Even if I don't hear from you, I know you are there and that you, like me, are part of this living cosmos united in love and with every reason to celebrate Christmas.  My second (and primary) wish is that you enjoy a season of true peace that extends into the coming year.

Sunday, November 8, 2015

Silence Revisited

For nearly twenty years, I have been investigating the power of silence, a topic that first struck me when teaching the later poetry of T. S. Eliot.  I then discovered all the many things Thomas Merton had to say about silence as contemplative prayer.  In several articles on Merton and silence, I tried to define the broader implications of silence as something more than the absence of sound.

Many other writers, I found, have explored this topic, suggesting that genuine silence is not about emptiness or negativity but presence. What kind of presence is not always easy to define, but it became clear to me that true silence has its own positive, independent existence: it is the enduring reality that sound interrupts. Or we can say it is the permanent reality that supports sound, a bit like the way the white space on a printed page exists in dialogue with the words, which come out of silence.

Silence lasts while words do not. And while such insights come from my literary background, they also come from my search for prayer, the kind that goes beyond words to an interior reality known to mystics in both Eastern and Western spiritual traditions.  Christians might find in contemplation and meditation an awareness of the kingdom of God within.  This attention to spiritual reality through stillness and silence has been called the sacrament of the present moment.

Recently, I have profited from listening to Richard Rohr, the Franciscan priest and author, who sees silence as an alternative consciousness, a way of way of knowing beyond rational analysis.  The ego, he says (drawing on Jung), needs words to make points and to get what it wants; the ego is uncomfortable with silence since part of us wants to argue.

But the soul, so to speak, sees that silence is more important than words. Silence for Rohr is the wholeness of being with nothing to argue about. It gives us moments in the timeless present but also something more:  a sense of the eternal since time increases ("grows into a fullness") in silence, which is more significant than words.

Rohr's great spiritual model is St. Francis, who said, "Pray always and sometimes use words," referring to actions (good deeds) and silence as more expressive of love than language. If our words begin with, and come out, of silence, our words will be carefully chosen.  Words not surrounded by silence (but blurted out in a great rush) can be hurtful, critical, sarcastic, hardly spiritual.

Rohr also suggests that a focus on silence as a spiritual practice prepares us for death, the Great Silence. And the other manifestations of silence in art--the stillness of paintings, for example, or the eloquent absence of sound in certain films--are also worth studying.

I remain grateful to Merton for reviving the Christian tradition of contemplative prayer and seeing its parallel in Buddhist practice, something he was exploring in Bangkok at the time of his death in 1968.  I am happy to see that what he and many others have done, in both poetry and prose, continues the exploration of silence as a source of ultimate meaning as well as the source of language and music.

As T. S. Eliot wrote (in "Ash Wednesday"), the word cannot be heard here, in ordinary time: "there is not enough silence."

Thursday, September 24, 2015

Listening to Pope Francis

The remarkable Pope Francis, on his first trip to the U.S. this week, is giving 18 speeches.
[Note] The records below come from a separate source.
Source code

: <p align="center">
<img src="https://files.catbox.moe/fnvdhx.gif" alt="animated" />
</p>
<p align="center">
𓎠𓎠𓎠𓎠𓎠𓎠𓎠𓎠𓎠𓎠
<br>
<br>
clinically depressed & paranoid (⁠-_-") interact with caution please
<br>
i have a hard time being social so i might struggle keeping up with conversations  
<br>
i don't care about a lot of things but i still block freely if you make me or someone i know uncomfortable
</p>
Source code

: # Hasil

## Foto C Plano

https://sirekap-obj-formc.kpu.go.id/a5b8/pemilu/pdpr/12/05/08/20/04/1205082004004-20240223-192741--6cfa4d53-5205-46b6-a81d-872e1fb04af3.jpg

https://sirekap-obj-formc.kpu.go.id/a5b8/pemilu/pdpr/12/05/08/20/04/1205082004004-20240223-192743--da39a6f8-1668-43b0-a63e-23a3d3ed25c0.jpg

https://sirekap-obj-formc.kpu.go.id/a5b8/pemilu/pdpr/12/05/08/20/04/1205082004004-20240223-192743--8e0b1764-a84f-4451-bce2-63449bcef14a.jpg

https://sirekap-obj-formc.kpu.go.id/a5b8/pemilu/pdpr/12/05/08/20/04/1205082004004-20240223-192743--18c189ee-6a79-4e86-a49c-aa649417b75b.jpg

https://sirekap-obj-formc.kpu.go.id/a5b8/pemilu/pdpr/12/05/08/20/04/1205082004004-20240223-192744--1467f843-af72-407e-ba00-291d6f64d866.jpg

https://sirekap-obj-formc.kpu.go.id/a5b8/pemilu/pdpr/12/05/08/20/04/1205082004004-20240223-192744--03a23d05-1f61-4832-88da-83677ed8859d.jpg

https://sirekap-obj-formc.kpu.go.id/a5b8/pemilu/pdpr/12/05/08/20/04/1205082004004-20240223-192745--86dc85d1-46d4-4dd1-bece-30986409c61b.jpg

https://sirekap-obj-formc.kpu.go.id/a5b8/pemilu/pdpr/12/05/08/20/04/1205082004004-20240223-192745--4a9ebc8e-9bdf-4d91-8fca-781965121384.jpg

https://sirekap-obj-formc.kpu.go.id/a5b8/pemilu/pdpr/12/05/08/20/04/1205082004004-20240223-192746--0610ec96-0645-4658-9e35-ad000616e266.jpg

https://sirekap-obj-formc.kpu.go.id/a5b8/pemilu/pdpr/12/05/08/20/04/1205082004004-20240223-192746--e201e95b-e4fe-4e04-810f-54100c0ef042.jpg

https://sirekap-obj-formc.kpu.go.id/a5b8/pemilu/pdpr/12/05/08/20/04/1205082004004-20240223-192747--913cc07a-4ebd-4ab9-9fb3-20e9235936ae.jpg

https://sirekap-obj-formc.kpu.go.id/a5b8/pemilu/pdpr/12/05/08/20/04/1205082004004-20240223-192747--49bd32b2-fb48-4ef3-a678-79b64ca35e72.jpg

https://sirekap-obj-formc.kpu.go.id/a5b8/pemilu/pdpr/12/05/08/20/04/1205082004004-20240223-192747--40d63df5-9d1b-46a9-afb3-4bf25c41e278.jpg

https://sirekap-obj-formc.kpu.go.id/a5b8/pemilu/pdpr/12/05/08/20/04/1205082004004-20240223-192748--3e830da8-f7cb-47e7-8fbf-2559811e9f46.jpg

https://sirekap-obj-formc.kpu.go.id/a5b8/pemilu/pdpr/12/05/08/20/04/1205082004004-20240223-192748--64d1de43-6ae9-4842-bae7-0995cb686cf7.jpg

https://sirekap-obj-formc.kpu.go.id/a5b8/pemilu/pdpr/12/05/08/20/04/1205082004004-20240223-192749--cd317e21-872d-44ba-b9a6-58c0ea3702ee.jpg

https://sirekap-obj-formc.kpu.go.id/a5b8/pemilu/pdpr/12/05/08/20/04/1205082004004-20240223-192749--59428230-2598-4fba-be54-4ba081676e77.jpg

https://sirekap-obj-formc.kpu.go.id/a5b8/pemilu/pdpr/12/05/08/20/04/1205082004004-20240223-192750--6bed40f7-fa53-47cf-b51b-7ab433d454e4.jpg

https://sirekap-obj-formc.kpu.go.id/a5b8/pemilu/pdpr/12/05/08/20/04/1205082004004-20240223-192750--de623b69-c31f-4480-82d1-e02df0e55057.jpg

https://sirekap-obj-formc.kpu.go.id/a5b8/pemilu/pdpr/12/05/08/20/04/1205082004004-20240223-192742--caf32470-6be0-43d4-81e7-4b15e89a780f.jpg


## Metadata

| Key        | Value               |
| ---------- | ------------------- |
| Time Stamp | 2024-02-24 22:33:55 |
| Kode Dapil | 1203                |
I hope he also has time to listen to Americans and their needs.

Listening to his moving speech today before Congress, I can see that he knows what notes to strike, what tone to take in dealing, as only he can, with major issues that go beyond partisan politics.

I was almost as nervous, proud, and excited as Joe Biden, the VP, and Speaker John Boehner, who wept: a Catholic leader universally regarded as a wise prophet who doesn't shout to be heard, who speaks courageously, from the heart, saying tough things in soft tones.  His halting English became more confident and lively as he proceeded, and the audience sat in rapt attention to every word.  Quite a contrast to the anti-Catholic attitudes of past times in this country.

The greatest surprise of the speech was his inclusion of two of my favorite people from recent American Catholicism: two radical converts, Dorothy Day and Thomas Merton, both viewed with some alarm by bishops in the 1960s for their peace activities and their preference for social justice as the way to live out the Gospel message.

I have written a good bit about Merton and have given talks on Day and her Catholic Worker Movement (once considered a socialist-Communist operation) and so was thrilled to hear these two Americans singled out and honored in one of the major speeches in recent memory.    

"My duty is to build bridges," Francis said today, putting Merton and Day in the company of Lincoln and M. L. King as four heroic Americans concerned as the pope is with the common good, rejecting by implication the selfishness of ordinary political life and celebrity culture.  This is a pontiff who lives up to what that title implies: bridge builder.  Merton and Day also built bridges of action and prayer that live on.

I have often been dismayed that many people are unaware of Day and Merton. Now they will have a chance to learn, thanks to Pope Francis, the pontiff who does not pontificate.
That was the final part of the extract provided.